The adage rings true for too many of us: hotels can separate their garbage, but the trucks that collect the rubbish tend to drop it all off in the same place.
What’s the point of sorting if the system simply undoes that work down the line?
This is the reality that so many hotels, businesses, and even households face. They do the right thing—segregating plastics, tins, glass, and organics—but they watch helplessly as everything is collected together and deposited in the same landfill. For many, this leads to frustration and eventually, complacency. And that’s the danger: when people feel that their efforts are meaningless, they stop trying altogether.
But we cannot afford to stop trying. Not now. Not when the evidence of our inaction is literally piling up around us.
While this might be a developing country challenge, we could certainly learn from the likes of Sweden, which has had a 99% recycling rate for many years and where recycling is required by law for rubbish and recyclables to be separated at home before they are collected by recycling centres. Additionally, can deposit systems have been in place since 1984 and bottle deposit systems since 1994. These policies ensure that recycling and care for the environment become a social norm.
If you walk through Suva, drive through Nausori, and visit communities near urban centres, rubbish is everywhere.
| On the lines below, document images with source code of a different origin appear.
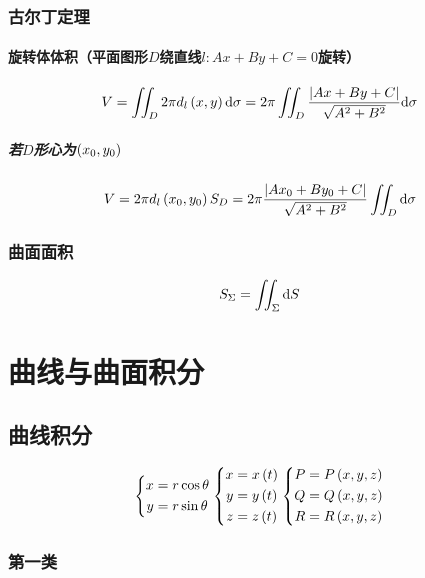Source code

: \documentclass{article}
\begin{document}
\subsubsection{古尔丁定理}

\paragraph{旋转体体积（平面图形$D$绕直线$l:Ax+By+C=0$旋转）}

\[V=\iint_D2\pi d_l\left(x,y\right)\mathrm d\sigma=2\pi\iint_D\frac{\left|Ax+By+C\right|}{\sqrt{A^2+B^2}}\mathrm d\sigma\]

\subparagraph{若$D$形心为$\left(x_0,y_0\right)$}

\[V=2\pi d_l\left(x_0,y_0\right)S_D=2\pi\frac{\left|Ax_0+By_0+C\right|}{\sqrt{A^2+B^2}}\iint_D\mathrm d\sigma\]

\subsubsection{曲面面积}

\[S_\Sigma=\iint_\Sigma\mathrm d S\]

\section{曲线与曲面积分}

\subsection{曲线积分}

\begin{definition}[]
    \[\left\{\begin{aligned}
            x & =r\cos\theta \\
            y & =r\sin\theta
        \end{aligned}\right.
        \left\{\begin{aligned}
            x & =x\left(t\right) \\
            y & =y\left(t\right) \\
            z & =z\left(t\right)
        \end{aligned}\right.
        \left\{\begin{aligned}
            P & =P\left(x,y,z\right) \\
            Q & =Q\left(x,y,z\right) \\
            R & =R\left(x,y,z\right)
        \end{aligned}\right.\]
\end{definition}

\subsubsection{第一类}
\end{document}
Look around highly populated areas and even along roadsides leading to prettier residential areas – nowhere is spared the ugly sight of carelessly tossed rubbish strewn on the sides of the road, floating in drains and trapped in mangrove swamps—it’s nothing short of heartbreaking.
Worse – we’re not just trashing the streets; we’re throwing our rubbish directly into the sea. The same sea we rely on for food, for transport, for our cultural identity.
How can we continue to eat from the sea, knowing that microplastics are working their way into the very seafood we put on our plates?
The truth is, we’ve become too comfortable with the idea that the sea will simply ‘take it away’—that somehow it is big enough to swallow our waste. But the sea isn’t swallowing it. It’s sending it back to us—onto our shores, through our food chain, into our bloodstreams and eventually into our future.
The announcement of a dedicated recycling facility in Koronivia is encouraging. While a tiny step in the right direction, particularly because the Suva-Nausori corridor is Fiji’s most densely populated (and growing) urban sprawl and therefore the source of much of the country’s waste; having a facility close to this urban hub means that the potential for real recycling—where materials are properly sorted, processed, and repurposed— is finally becoming more achievable.
But a single facility will not solve the magnitude of our waste problem.
Recycling must become more prevalent across the country, not just in pockets where infrastructure happens to exist. Waste collection with some long-term educational efforts on the hows and whys, needs to cover the whole of Fiji, not just the urban centres and definitely not just the tourism hotspots.
For too long, rural areas, settlements, and even some peri-urban communities have been excluded from regular waste services. Their garbage either piles up or gets burned, contributing to air pollution, or worse, it gets thrown into rivers and creeks that flow directly into the sea.
We must do better.
In the tourism industry, we talk a lot about sustainability. It’s a word that gets printed in glossy brochures and proudly displayed in mission statements. But sustainability is not a slogan—it requires dedicated and consistently applied strategies, planning and action and is taken extremely seriously by many in the industry.
Many have already taken steps to reduce waste: banning single-use plastics, introducing refillable amenities, increasingly using biodegradable utensils and cleaning options, recycling water, and encouraging guests to separate their trash. But the ecosystem needs to support these efforts. There’s no point asking a resort to meticulously separate recyclables if the local waste collector just lumps it all together at the end of the day.
We need an overhaul, not just of our collection systems, but of our policies and responsibilities and our collective attitudes.
That loss of pride is perhaps the most dangerous part of all.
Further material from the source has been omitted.